START Given data

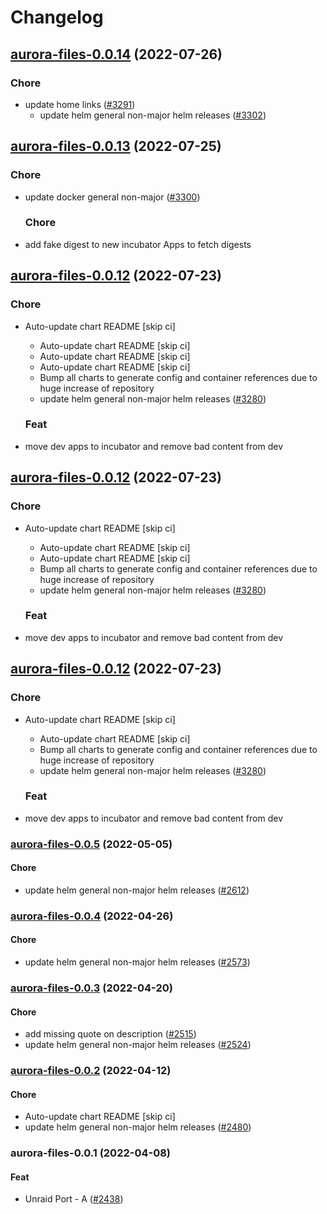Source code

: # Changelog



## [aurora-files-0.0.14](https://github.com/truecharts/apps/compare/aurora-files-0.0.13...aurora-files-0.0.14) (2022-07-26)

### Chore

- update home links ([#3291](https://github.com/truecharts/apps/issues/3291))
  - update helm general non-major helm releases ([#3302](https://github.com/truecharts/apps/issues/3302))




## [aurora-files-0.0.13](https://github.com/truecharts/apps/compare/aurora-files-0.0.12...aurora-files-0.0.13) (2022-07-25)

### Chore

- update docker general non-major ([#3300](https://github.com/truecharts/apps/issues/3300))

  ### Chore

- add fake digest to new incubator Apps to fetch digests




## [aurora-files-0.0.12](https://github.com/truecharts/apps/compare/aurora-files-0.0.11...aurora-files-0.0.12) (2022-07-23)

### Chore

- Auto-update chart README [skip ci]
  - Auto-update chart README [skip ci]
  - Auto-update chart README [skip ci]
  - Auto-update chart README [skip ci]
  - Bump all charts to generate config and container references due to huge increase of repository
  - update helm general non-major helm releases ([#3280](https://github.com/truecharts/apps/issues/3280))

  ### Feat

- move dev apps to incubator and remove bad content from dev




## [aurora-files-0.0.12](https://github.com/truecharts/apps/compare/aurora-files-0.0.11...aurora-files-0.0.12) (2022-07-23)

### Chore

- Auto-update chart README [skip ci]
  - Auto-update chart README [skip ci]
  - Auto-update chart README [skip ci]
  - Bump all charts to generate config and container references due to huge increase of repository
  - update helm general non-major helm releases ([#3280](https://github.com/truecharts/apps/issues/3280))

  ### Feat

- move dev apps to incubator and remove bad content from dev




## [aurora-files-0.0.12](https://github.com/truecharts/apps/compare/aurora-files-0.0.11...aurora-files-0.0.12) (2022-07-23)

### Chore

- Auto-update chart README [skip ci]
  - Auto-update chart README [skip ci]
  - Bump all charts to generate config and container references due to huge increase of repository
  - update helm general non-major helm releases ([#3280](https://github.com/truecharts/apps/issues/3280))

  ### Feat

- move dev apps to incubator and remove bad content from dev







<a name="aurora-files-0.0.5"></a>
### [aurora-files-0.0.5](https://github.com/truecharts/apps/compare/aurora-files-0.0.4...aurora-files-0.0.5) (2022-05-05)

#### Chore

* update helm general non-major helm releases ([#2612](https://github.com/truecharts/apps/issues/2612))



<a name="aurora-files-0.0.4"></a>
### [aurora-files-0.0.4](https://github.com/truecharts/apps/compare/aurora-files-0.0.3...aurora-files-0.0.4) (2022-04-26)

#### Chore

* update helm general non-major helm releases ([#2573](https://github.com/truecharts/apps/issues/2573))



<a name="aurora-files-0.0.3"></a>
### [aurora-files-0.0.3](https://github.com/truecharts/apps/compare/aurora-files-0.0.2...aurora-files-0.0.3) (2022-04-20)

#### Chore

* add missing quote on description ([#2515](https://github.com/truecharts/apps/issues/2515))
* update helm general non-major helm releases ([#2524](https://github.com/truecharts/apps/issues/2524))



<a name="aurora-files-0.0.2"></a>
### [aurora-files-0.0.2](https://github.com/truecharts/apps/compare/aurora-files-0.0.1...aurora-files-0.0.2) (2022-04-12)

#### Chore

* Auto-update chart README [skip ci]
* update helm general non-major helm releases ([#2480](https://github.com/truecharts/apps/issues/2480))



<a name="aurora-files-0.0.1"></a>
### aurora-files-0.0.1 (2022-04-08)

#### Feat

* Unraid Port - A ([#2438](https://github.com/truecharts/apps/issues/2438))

END Given data

Your assignment ->
Give every record again word for word, pictures excluded.

Written answer ->
Source code

: # Changelog



## [aurora-files-0.0.14](https://github.com/truecharts/apps/compare/aurora-files-0.0.13...aurora-files-0.0.14) (2022-07-26)

### Chore

- update home links ([#3291](https://github.com/truecharts/apps/issues/3291))
  - update helm general non-major helm releases ([#3302](https://github.com/truecharts/apps/issues/3302))




## [aurora-files-0.0.13](https://github.com/truecharts/apps/compare/aurora-files-0.0.12...aurora-files-0.0.13) (2022-07-25)

### Chore

- update docker general non-major ([#3300](https://github.com/truecharts/apps/issues/3300))

  ### Chore

- add fake digest to new incubator Apps to fetch digests




## [aurora-files-0.0.12](https://github.com/truecharts/apps/compare/aurora-files-0.0.11...aurora-files-0.0.12) (2022-07-23)

### Chore

- Auto-update chart README [skip ci]
  - Auto-update chart README [skip ci]
  - Auto-update chart README [skip ci]
  - Auto-update chart README [skip ci]
  - Bump all charts to generate config and container references due to huge increase of repository
  - update helm general non-major helm releases ([#3280](https://github.com/truecharts/apps/issues/3280))

  ### Feat

- move dev apps to incubator and remove bad content from dev




## [aurora-files-0.0.12](https://github.com/truecharts/apps/compare/aurora-files-0.0.11...aurora-files-0.0.12) (2022-07-23)

### Chore

- Auto-update chart README [skip ci]
  - Auto-update chart README [skip ci]
  - Auto-update chart README [skip ci]
  - Bump all charts to generate config and container references due to huge increase of repository
  - update helm general non-major helm releases ([#3280](https://github.com/truecharts/apps/issues/3280))

  ### Feat

- move dev apps to incubator and remove bad content from dev




## [aurora-files-0.0.12](https://github.com/truecharts/apps/compare/aurora-files-0.0.11...aurora-files-0.0.12) (2022-07-23)

### Chore

- Auto-update chart README [skip ci]
  - Auto-update chart README [skip ci]
  - Bump all charts to generate config and container references due to huge increase of repository
  - update helm general non-major helm releases ([#3280](https://github.com/truecharts/apps/issues/3280))

  ### Feat

- move dev apps to incubator and remove bad content from dev







<a name="aurora-files-0.0.5"></a>
### [aurora-files-0.0.5](https://github.com/truecharts/apps/compare/aurora-files-0.0.4...aurora-files-0.0.5) (2022-05-05)

#### Chore

* update helm general non-major helm releases ([#2612](https://github.com/truecharts/apps/issues/2612))



<a name="aurora-files-0.0.4"></a>
### [aurora-files-0.0.4](https://github.com/truecharts/apps/compare/aurora-files-0.0.3...aurora-files-0.0.4) (2022-04-26)

#### Chore

* update helm general non-major helm releases ([#2573](https://github.com/truecharts/apps/issues/2573))



<a name="aurora-files-0.0.3"></a>
### [aurora-files-0.0.3](https://github.com/truecharts/apps/compare/aurora-files-0.0.2...aurora-files-0.0.3) (2022-04-20)

#### Chore

* add missing quote on description ([#2515](https://github.com/truecharts/apps/issues/2515))
* update helm general non-major helm releases ([#2524](https://github.com/truecharts/apps/issues/2524))



<a name="aurora-files-0.0.2"></a>
### [aurora-files-0.0.2](https://github.com/truecharts/apps/compare/aurora-files-0.0.1...aurora-files-0.0.2) (2022-04-12)

#### Chore

* Auto-update chart README [skip ci]
* update helm general non-major helm releases ([#2480](https://github.com/truecharts/apps/issues/2480))



<a name="aurora-files-0.0.1"></a>
### aurora-files-0.0.1 (2022-04-08)

#### Feat

* Unraid Port - A ([#2438](https://github.com/truecharts/apps/issues/2438))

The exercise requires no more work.